Work required: Return exactly the span of lines in the following data that opens with the line containing "git clone git://github.com/overshard/pinry.git" and closes with the line containing "bin/python manage.py runserver". Include nothing else.

__________

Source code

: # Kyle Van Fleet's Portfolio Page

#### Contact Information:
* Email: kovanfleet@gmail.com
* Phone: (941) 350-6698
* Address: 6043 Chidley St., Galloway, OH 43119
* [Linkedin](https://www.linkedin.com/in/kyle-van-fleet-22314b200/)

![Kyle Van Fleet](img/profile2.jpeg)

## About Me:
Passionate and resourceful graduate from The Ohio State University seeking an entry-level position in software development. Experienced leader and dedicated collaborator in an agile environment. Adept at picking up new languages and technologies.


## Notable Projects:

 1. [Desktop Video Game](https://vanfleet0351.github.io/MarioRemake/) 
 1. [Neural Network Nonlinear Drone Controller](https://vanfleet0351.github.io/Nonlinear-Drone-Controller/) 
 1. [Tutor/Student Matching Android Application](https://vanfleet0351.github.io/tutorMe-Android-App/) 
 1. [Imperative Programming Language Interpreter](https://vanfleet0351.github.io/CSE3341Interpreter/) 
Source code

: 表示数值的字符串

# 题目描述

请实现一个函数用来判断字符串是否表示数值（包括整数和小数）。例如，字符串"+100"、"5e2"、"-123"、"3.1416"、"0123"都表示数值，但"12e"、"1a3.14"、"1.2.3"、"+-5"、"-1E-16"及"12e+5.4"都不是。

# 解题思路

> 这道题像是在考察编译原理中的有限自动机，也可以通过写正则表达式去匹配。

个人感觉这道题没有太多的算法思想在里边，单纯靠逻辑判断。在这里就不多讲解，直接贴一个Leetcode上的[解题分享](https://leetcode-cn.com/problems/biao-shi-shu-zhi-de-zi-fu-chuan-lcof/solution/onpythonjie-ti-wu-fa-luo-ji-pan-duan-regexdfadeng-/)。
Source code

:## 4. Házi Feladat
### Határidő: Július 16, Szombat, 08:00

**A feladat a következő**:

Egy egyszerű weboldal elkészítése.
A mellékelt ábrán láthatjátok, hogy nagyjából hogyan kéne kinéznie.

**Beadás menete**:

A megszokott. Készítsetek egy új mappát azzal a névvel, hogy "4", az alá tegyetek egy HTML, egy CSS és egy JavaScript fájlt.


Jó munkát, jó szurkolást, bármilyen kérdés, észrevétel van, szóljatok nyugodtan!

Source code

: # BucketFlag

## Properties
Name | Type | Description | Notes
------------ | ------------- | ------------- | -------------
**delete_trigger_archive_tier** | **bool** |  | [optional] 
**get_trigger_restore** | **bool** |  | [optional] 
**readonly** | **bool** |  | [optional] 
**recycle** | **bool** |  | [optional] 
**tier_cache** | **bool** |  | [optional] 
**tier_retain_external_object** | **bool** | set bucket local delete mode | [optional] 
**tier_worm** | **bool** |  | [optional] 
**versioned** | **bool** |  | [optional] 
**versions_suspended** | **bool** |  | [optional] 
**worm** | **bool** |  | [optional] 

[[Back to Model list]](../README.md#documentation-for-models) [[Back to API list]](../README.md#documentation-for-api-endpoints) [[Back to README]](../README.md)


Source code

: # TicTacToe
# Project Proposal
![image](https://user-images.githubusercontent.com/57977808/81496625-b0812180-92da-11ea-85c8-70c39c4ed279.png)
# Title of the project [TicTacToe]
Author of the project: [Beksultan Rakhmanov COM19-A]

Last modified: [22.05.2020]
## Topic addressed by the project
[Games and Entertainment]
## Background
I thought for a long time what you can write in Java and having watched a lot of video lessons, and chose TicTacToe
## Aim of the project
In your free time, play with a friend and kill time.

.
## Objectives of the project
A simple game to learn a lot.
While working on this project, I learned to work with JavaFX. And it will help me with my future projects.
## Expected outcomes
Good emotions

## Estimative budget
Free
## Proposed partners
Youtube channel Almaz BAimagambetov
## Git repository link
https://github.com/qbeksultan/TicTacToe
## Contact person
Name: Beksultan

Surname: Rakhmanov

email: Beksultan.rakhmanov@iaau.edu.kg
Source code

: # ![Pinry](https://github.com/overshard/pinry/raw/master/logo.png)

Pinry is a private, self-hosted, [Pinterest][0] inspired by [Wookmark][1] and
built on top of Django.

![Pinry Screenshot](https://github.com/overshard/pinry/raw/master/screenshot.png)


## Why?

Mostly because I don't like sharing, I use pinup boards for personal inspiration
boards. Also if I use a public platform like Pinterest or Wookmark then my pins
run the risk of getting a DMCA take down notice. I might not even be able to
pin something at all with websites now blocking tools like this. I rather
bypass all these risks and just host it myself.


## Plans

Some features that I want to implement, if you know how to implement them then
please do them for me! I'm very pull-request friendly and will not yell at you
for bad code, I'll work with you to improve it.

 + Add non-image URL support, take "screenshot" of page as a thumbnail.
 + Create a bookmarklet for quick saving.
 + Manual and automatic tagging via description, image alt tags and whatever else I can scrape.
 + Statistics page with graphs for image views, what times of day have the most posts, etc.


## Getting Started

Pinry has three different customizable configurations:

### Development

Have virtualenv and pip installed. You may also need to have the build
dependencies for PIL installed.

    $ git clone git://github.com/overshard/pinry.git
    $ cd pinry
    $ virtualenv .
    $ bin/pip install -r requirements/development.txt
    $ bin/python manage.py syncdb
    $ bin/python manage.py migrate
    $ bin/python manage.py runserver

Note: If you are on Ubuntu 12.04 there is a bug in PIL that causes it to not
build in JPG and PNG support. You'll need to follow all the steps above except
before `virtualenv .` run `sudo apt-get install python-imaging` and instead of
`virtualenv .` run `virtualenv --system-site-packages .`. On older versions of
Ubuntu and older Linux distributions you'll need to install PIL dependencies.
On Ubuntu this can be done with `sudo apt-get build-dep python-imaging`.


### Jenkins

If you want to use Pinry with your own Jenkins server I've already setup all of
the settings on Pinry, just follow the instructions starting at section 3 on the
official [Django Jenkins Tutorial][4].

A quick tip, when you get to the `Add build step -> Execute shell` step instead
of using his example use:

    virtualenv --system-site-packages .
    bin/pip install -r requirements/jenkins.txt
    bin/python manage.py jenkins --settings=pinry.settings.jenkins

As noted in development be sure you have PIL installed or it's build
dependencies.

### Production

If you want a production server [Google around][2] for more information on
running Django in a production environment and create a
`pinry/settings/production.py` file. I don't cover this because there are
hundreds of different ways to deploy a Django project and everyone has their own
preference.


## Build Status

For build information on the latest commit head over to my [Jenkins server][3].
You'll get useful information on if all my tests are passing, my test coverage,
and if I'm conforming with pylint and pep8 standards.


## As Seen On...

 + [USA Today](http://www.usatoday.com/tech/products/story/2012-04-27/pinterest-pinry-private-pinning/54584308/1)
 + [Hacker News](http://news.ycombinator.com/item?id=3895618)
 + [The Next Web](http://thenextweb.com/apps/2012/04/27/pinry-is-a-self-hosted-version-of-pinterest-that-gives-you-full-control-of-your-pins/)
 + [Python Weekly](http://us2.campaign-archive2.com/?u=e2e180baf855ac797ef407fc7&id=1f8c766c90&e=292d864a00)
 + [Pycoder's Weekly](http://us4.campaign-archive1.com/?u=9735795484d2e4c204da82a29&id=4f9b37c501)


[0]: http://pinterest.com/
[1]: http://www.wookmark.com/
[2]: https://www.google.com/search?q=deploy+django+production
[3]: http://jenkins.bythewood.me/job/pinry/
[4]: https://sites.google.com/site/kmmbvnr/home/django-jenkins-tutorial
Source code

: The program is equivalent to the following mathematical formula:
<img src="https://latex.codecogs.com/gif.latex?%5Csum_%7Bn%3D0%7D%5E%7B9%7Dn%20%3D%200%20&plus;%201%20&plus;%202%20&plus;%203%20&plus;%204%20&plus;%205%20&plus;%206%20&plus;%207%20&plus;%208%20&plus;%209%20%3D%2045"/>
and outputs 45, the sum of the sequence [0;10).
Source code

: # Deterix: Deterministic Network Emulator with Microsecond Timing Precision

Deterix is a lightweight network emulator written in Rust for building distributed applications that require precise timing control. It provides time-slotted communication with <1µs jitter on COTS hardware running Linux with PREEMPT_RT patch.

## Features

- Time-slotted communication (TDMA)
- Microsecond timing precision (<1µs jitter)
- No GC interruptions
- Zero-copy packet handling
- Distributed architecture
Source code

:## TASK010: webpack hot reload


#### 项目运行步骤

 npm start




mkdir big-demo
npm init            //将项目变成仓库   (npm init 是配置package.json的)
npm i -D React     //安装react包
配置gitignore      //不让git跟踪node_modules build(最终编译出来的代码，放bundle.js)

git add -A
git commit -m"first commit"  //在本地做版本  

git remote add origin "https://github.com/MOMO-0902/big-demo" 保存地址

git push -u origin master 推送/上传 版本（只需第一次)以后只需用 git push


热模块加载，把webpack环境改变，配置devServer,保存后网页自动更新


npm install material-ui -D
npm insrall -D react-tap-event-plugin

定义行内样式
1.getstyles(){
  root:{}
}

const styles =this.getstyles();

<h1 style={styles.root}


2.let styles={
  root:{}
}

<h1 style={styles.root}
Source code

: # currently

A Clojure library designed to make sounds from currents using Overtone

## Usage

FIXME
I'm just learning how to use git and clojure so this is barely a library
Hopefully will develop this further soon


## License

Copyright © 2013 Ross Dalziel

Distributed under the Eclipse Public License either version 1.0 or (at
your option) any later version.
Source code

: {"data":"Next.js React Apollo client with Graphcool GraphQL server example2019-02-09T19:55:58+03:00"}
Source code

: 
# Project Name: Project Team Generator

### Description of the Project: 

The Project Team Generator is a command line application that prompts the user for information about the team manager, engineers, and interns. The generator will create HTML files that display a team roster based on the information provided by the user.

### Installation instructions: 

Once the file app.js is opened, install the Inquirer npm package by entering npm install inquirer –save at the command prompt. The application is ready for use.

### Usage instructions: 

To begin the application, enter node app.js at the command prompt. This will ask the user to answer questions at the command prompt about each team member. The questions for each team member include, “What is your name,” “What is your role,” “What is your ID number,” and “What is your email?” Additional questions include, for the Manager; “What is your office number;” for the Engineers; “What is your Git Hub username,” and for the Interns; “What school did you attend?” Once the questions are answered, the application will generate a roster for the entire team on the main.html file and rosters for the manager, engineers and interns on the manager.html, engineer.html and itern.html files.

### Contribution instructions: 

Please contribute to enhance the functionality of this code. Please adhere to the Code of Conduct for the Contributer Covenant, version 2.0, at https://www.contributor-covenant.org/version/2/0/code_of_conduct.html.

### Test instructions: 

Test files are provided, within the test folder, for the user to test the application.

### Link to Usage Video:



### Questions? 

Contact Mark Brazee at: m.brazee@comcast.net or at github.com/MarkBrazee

__________

Worked solution:
    $ git clone git://github.com/overshard/pinry.git
    $ cd pinry
    $ virtualenv .
    $ bin/pip install -r requirements/development.txt
    $ bin/python manage.py syncdb
    $ bin/python manage.py migrate
    $ bin/python manage.py runserver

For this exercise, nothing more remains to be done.